Last year the Fabian Society conducted a poll of its membership and asked if Fabians thought Liberal Democrats were ‘potential partners’ or ‘enemies’. It found an almost even split within our membership, with 44 per cent saying partners and 56 per cent saying enemies. Ahead of our trip to Liberal Democrat conference we wanted to explore in detail what people felt, so we put out a second poll looking at what both the ‘potential partners’ and the ‘enemies’ thought in detail about the yellow team.
Is Vince Cable the ‘Teflon politician’ the Lib Dems need to win back disaffected left leaning Lib Dems and form a Lib-Lab pact? Could he be the man that emerges from the coalition untainted by Cameron? Our poll suggests he could.
We asked our readers which Lib Dem leader you would prefer to work with in any Lib-Lab pact and the answer, perhaps unsurprisingly given his choice of text friends, was a call for Vince Cable to take the helm. He took 54 per cent of the vote overall and 64 per cent of those in the ‘partners’ category. While this shrunk to a more modest 38 per cent in the ‘enemies’ sample, second place was a long way back with Simon Hughes getting just 7 per cent of the vote, (interestingly Hughes was also second choice for the ‘partners’ with 12 per cent).
The poll also asked where Fabians felt Labour policy was furthest away from Lib Dem policy, 1 being very far away and 5 being very close. Unsurprisingly, it was the economy where our Fabians felt Labour and the Lib Dems were furthest apart with a score of 2.4.
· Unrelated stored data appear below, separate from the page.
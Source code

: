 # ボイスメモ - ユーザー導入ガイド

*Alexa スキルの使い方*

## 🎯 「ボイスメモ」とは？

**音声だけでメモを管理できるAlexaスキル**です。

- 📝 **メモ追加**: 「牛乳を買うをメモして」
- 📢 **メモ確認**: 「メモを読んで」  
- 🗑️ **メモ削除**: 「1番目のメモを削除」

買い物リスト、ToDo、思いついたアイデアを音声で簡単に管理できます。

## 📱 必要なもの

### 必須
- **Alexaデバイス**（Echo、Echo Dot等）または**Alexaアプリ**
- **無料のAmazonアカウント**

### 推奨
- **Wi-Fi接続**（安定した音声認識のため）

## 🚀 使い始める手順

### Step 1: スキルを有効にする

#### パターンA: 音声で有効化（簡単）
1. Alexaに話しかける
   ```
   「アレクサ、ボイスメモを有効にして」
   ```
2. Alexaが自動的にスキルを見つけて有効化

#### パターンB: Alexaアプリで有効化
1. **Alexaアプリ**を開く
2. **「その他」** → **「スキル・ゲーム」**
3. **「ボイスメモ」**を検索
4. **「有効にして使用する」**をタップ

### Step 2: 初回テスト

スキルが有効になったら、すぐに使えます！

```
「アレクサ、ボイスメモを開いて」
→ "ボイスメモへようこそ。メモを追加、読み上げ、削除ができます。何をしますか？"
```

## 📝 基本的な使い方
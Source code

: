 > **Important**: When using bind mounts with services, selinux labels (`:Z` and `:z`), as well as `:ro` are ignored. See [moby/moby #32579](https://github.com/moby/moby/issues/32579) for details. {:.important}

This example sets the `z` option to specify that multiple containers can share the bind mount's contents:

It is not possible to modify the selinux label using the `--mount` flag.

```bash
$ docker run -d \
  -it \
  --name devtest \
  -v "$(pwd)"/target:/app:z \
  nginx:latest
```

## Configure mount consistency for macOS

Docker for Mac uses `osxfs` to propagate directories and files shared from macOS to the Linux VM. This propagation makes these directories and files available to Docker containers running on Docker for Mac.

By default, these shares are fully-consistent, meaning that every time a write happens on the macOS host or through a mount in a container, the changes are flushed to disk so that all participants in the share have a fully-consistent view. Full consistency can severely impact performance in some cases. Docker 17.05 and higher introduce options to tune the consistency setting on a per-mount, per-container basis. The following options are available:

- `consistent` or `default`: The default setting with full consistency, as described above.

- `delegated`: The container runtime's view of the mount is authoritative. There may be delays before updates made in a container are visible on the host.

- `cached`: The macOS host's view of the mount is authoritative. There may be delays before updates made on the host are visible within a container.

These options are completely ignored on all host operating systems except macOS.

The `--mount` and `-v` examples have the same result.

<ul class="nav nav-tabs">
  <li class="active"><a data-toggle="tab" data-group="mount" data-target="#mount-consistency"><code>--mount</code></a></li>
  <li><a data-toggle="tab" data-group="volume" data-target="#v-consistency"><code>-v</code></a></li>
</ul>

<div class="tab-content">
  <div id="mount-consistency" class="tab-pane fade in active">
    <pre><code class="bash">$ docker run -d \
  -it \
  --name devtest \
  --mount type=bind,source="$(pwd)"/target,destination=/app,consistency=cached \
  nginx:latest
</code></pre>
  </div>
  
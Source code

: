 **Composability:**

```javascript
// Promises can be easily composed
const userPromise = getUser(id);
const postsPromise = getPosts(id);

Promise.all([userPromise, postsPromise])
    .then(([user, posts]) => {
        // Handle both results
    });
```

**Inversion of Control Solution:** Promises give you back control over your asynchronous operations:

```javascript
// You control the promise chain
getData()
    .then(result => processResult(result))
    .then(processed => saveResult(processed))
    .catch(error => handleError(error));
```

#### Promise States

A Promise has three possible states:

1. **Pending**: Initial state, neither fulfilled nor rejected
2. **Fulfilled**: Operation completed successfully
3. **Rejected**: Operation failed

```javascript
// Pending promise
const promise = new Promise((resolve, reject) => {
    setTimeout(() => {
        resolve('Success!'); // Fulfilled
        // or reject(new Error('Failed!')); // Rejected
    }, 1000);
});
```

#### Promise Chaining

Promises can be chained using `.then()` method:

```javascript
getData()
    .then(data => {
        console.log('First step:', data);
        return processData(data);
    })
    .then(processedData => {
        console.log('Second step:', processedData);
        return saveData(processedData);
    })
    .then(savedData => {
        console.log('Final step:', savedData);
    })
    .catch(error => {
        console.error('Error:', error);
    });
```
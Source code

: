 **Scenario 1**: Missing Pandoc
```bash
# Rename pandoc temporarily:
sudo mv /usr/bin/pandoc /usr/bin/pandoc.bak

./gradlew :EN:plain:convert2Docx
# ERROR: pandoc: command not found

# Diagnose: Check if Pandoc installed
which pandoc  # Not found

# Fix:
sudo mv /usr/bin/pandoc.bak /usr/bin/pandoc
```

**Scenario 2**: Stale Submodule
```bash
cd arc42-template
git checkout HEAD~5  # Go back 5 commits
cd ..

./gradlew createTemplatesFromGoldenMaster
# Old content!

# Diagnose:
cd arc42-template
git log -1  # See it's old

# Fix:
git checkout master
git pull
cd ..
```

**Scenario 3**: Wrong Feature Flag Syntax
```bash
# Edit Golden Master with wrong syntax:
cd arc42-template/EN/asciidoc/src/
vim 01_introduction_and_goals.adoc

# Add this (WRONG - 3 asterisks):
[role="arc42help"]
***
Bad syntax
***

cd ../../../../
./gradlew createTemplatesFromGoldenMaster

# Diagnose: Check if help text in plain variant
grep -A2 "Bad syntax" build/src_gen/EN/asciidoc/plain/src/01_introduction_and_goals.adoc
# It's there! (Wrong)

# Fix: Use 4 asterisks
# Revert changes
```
On the face of it neither of these results are surprising, what is interesting is that the man responsible for a large chunk of coalition economic policy unpopular with the Fabians is also the man who Fabians feel they can most work with.
While our poll won’t pick up the fall-out from his sincere apology, it does seem that the popularity of Cable is only matched by hostility towards Nick Clegg. Our poll asked if his head on a block was a precondition of any Lib-Lab deal and 78 per cent of Fabians said that was the case. On our ‘preferred leader’ question Clegg finished joint bottom with just 3 per cent of respondents saying he was their choice. Clegg was even beaten by a ‘write-in candidate’ with more respondents putting former leader Charles Kennedy as their ‘other’ option.
Whereas Cable won the personal popularity contest despite his policy portfolio losing, the reverse was true for Ed Davey. His 3 per cent standing on preferred leader probably has more to do with name recognition than any particularly strong feelings towards him but if he was seeking to impress Fabians with his policy platform then he succeeded with a score of 3.3 overall, 3.6 for ‘partners’ and an extremely impressive 2.9 for ‘enemies’ – the only score with that sample that exceeded 2.5.
We also asked for written contributions more generally including what Fabians felt were the ‘red lines’ in any Lib-Lab pact. Abandoning Osbornomics and the reversal of changes to the NHS came out way ahead, whereas constitutional reform barely received a mention. Proof, if proof were needed, that the NHS is to Labour what constitutional reform is to the Liberal Democrats.